▽

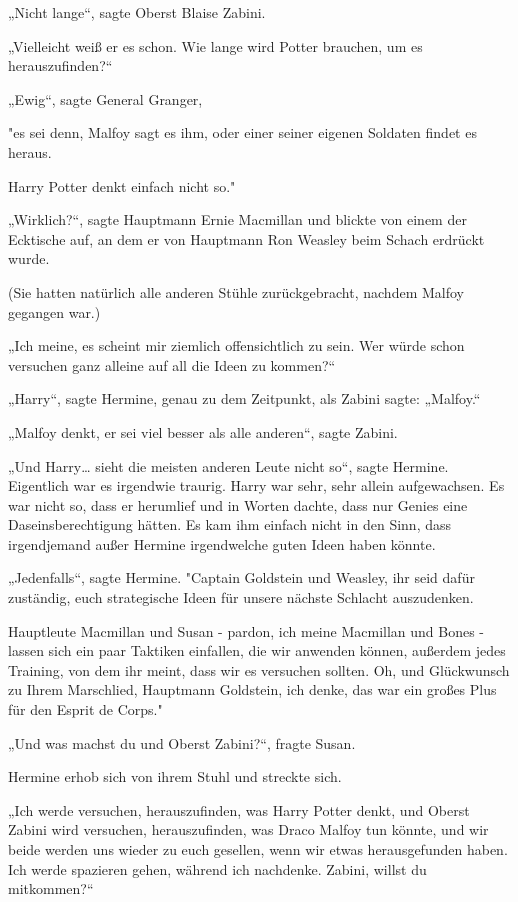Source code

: {„Nicht lange“, sagte Oberst Blaise Zabini.

„Vielleicht weiß er es schon. Wie lange wird Potter brauchen, um es herauszufinden?“

„Ewig“, sagte General Granger,

"es sei denn, Malfoy sagt es ihm, oder einer seiner eigenen Soldaten findet es heraus.

Harry Potter denkt einfach nicht so."

„Wirklich?“, sagte Hauptmann Ernie Macmillan und blickte von einem der Ecktische auf, an dem er von Hauptmann Ron Weasley beim Schach erdrückt wurde.

(Sie hatten natürlich alle anderen Stühle zurückgebracht, nachdem Malfoy gegangen war.)

„Ich meine, es scheint mir ziemlich offensichtlich zu sein. Wer würde schon versuchen ganz alleine auf all die Ideen zu kommen?“

„Harry“, sagte Hermine, genau zu dem Zeitpunkt, als Zabini sagte: „Malfoy.“

„Malfoy denkt, er sei viel besser als alle anderen“, sagte Zabini.

„Und Harry… sieht die meisten anderen Leute nicht so“, sagte Hermine. Eigentlich war es irgendwie traurig. Harry war sehr, sehr allein aufgewachsen. Es war nicht so, dass er herumlief und in Worten dachte, dass nur Genies eine Daseinsberechtigung hätten. Es kam ihm einfach nicht in den Sinn, dass irgendjemand außer Hermine irgendwelche guten Ideen haben könnte.

„Jedenfalls“, sagte Hermine. "Captain Goldstein und Weasley, ihr seid dafür zuständig, euch strategische Ideen für unsere nächste Schlacht auszudenken.

Hauptleute Macmillan und Susan - pardon, ich meine Macmillan und Bones - lassen sich ein paar Taktiken einfallen, die wir anwenden können, außerdem jedes Training, von dem ihr meint, dass wir es versuchen sollten. Oh, und Glückwunsch zu Ihrem Marschlied, Hauptmann Goldstein, ich denke, das war ein großes Plus für den Esprit de Corps."

„Und was machst du und Oberst Zabini?“, fragte Susan.

Hermine erhob sich von ihrem Stuhl und streckte sich.

„Ich werde versuchen, herauszufinden, was Harry Potter denkt, und Oberst Zabini wird versuchen, herauszufinden, was Draco Malfoy tun könnte, und wir beide werden uns wieder zu euch gesellen, wenn wir etwas herausgefunden haben. Ich werde spazieren gehen, während ich nachdenke. Zabini, willst du mitkommen?“

}

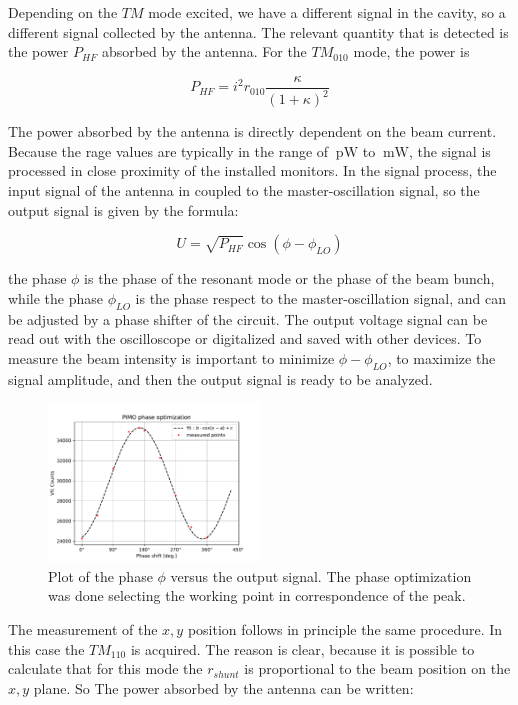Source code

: Depending on the $TM$ mode excited, we have a different signal in the cavity, so a different signal collected by the antenna. The relevant quantity that is detected is the power $P_{HF}$ absorbed by the antenna. For the $TM_{010}$ mode, the power is 

\begin{equation}
P_{HF} = i^{2} r_{010} \frac{\kappa}{(1 + \kappa)^{2}}
\end{equation}

The power absorbed by the antenna is directly dependent on the beam current. Because the rage values are typically in the range of $\SI{}{\pico \watt}$ to $\SI{}{\milli \watt }$, the signal is processed in close proximity of the installed monitors. In the signal process, the input signal of the antenna in coupled to the master-oscillation signal, so the output signal is given by the formula:

\begin{equation}
U = \sqrt{P_{HF}} \cos(\phi - \phi_{LO})
\end{equation}

the phase $\phi$ is the phase of the resonant mode or the phase of the beam bunch, while the phase $\phi_{LO}$ is the phase respect to the master-oscillation signal, and can be adjusted by a phase shifter of the circuit. The output voltage signal can be read out with the oscilloscope or digitalized and saved with other devices. To measure the beam intensity is important to minimize $\phi - \phi_{LO}$, to maximize the signal amplitude, and then the output signal is ready to be analyzed.

\begin{figure}[hbtp]
\centering
\includegraphics[width = 0.5\textwidth]{ExperimentalSetup/PIMOphase.pdf}
\caption{Plot of the phase $\phi$ versus the output signal. The phase optimization was done selecting the working point in correspondence of the peak.}
\end{figure}

The measurement of the $x,y$ position follows in principle the same procedure. In this case the $TM_{110}$ is acquired. The reason is clear, because it is possible to calculate that for this mode the $r_{shunt}$ is proportional to the beam position on the $x,y$ plane. So The power absorbed by the antenna can be written:

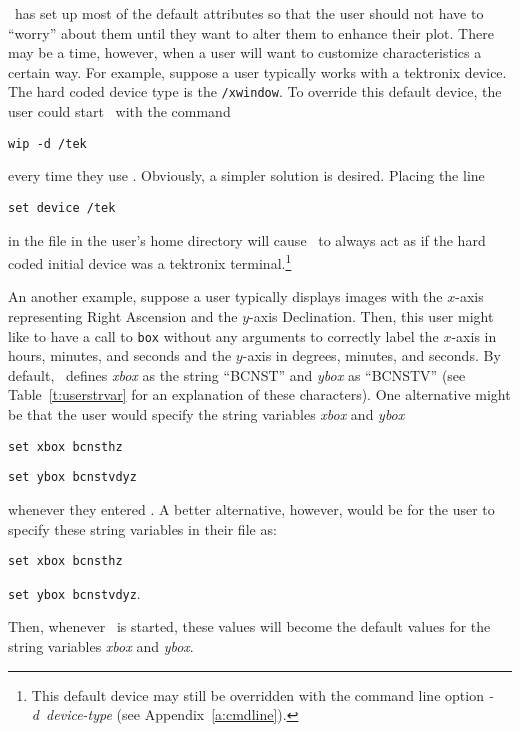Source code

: %

\wip\ has set up most of the default attributes so that the user should
not have to ``worry'' about them until they want to alter them to
enhance their plot.
There may be a time, however, when a user will want to customize
characteristics a certain way.
For example, suppose a user typically works with
a tektronix device.
The hard coded device type is
the {\tt /xwindow}.
To override this default device, the user could start \wip\ with
the command
\begin{wiplist}%
  \item[\%] {\tt wip -d /tek}
\end{wiplist}
every time they use \wip.
Obviously, a simpler solution is desired.
Placing the line
\begin{wiplist}%
  \item[\ ] {\tt set device /tek}
\end{wiplist}
in the file \wipinit in the user's home directory
will cause \wip\ to always act as if the hard coded initial device was a
tektronix terminal.\footnote{This default device may still be overridden
with the command line option {\em -d~device-type}
(see Appendix~\ref{a:cmdline}).}

An another example, suppose a user typically displays images
with the $x$-axis representing Right Ascension and the $y$-axis Declination.
Then, this user might like to have a call to
{\tt box}
without any arguments to correctly label the $x$-axis in hours, minutes, and
seconds and the $y$-axis in degrees, minutes, and seconds.
By default, \wip\ defines
{\em xbox}
as the string ``BCNST'' and
{\em ybox}
as ``BCNSTV''
(see Table~\ref{t:userstrvar} for an explanation of these characters).
One alternative might be that
the user would specify the string variables
{\em xbox} and
{\em ybox}
\begin{wiplist}%
  \item {\tt set xbox bcnsthz}
\samepage
  \item {\tt set ybox bcnstvdyz}
\end{wiplist}
whenever they entered \wip.
A better alternative, however, would be for the user to specify
these string variables in their \wipinit file as:
\begin{wiplist}%
  \item[\ ] {\tt set xbox bcnsthz}
\samepage
  \item[\ ] {\tt set ybox bcnstvdyz}.
\end{wiplist}
Then, whenever \wip\ is started, these values will become the
default values for the string variables {\em xbox} and {\em ybox}.

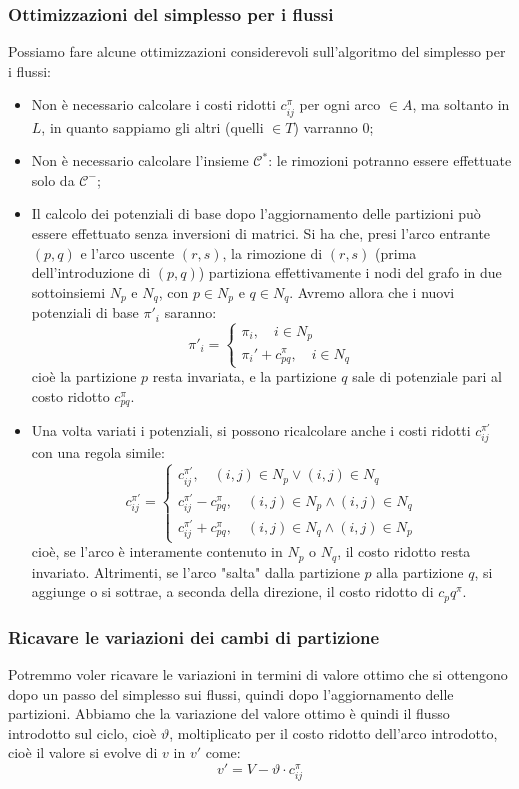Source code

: \documentclass[a4paper,11pt]{article}
\begin{document}
\subsubsection{Ottimizzazioni del simplesso per i flussi}
Possiamo fare alcune ottimizzazioni considerevoli sull'algoritmo del simplesso per i flussi:
\begin{itemize}
	\item Non è necessario calcolare i costi ridotti $c^\pi_{ij}$ per ogni arco $\in A$, ma soltanto in $L$, in quanto sappiamo gli altri (quelli $\in T$) varranno 0;
	\item Non è necessario calcolare l'insieme $\mathcal{C}^*$: le rimozioni potranno essere effettuate solo da $\mathcal{C}^-$;
	\item Il calcolo dei potenziali di base dopo l'aggiornamento delle partizioni può essere effettuato senza inversioni di matrici.
		Si ha che, presi l'arco entrante $(p, q)$ e l'arco uscente $(r, s)$, la rimozione di $(r,s)$ (prima dell'introduzione di $(p,q)$) partiziona effettivamente i nodi del grafo in due sottoinsiemi $N_p$ e $N_q$, con $p \in N_p$ e $q \in N_q$.
		Avremo allora che i nuovi potenziali di base $\pi'_i$ saranno:
		\[
			\pi'_i =
			\begin{cases}
				\pi_i, \quad i \in N_p \\ 
				\pi_i'+ c_{pq}^\pi, \quad i \in N_q
			\end{cases}
		\]
		cioè la partizione $p$ resta invariata, e la partizione $q$ sale di potenziale pari al costo ridotto $c^\pi_{pq}$.
	\item Una volta variati i potenziali, si possono ricalcolare anche i costi ridotti $c_{ij}^{\pi'}$ con una regola simile:
		\[
			c_{ij}^{\pi'} =
			\begin{cases}
				c_{ij}^{\pi'}, \quad (i,j) \in N_p \vee (i,j) \in N_q \\ 
				c_{ij}^{\pi'} - c_{pq}^\pi, \quad (i,j) \in N_p \wedge (i,j) \in N_q \\ 
				c_{ij}^{\pi'} + c_{pq}^\pi, \quad (i,j) \in N_q \wedge (i,j) \in N_p
			\end{cases}
		\]
		cioè, se l'arco è interamente contenuto in $N_p$ o $N_q$, il costo ridotto resta invariato.
		Altrimenti, se l'arco "salta" dalla partizione $p$ alla partizione $q$, si aggiunge o si sottrae, a seconda della direzione, il costo ridotto di $c_pq^\pi$.
	\end{itemize}

\subsubsection{Ricavare le variazioni dei cambi di partizione}
Potremmo voler ricavare le variazioni in termini di valore ottimo che si ottengono dopo un passo del simplesso sui flussi, quindi dopo l'aggiornamento delle partizioni.
Abbiamo che la variazione del valore ottimo è quindi il flusso introdotto sul ciclo, cioè $\vartheta$, moltiplicato per il costo ridotto dell'arco introdotto, cioè il valore si evolve di $v$ in $v'$ come:
$$
v' = V - \vartheta \cdot c_{ij}^\pi
$$
\end{document}
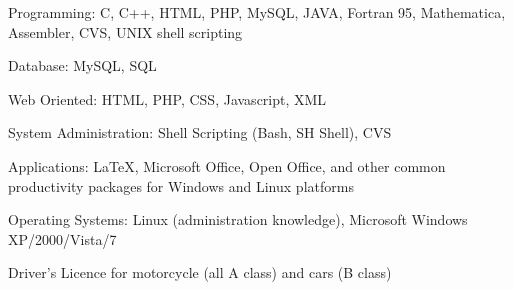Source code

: \documentclass[10pt]{article}
\newcommand{\blankline}{\quad\pagebreak[2]}
\begin{document}
\blankline

Programming: C, C++, HTML, PHP, MySQL, JAVA, Fortran 95, Mathematica, Assembler, CVS, UNIX shell scripting

Database: MySQL, SQL

Web Oriented: HTML, PHP, CSS, Javascript, XML

System Administration: Shell Scripting (Bash, SH Shell), CVS

\blankline

Applications: \LaTeX{}, Microsoft Office, Open Office,
        and other common productivity packages for Windows and
        Linux platforms

\blankline

Operating Systems: Linux (administration knowledge), Microsoft Windows XP/2000/Vista/7

\blankline

Driver's Licence for motorcycle (all A class) and cars (B class)
\end{document}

△

▶ [Activity]: Each line from the material above that mentions the word "ridotti" needs to be copied.

▶ [Answer to this exercise]:
	\item Non è necessario calcolare i costi ridotti $c^\pi_{ij}$ per ogni arco $\in A$, ma soltanto in $L$, in quanto sappiamo gli altri (quelli $\in T$) varranno 0;
	\item Una volta variati i potenziali, si possono ricalcolare anche i costi ridotti $c_{ij}^{\pi'}$ con una regola simile:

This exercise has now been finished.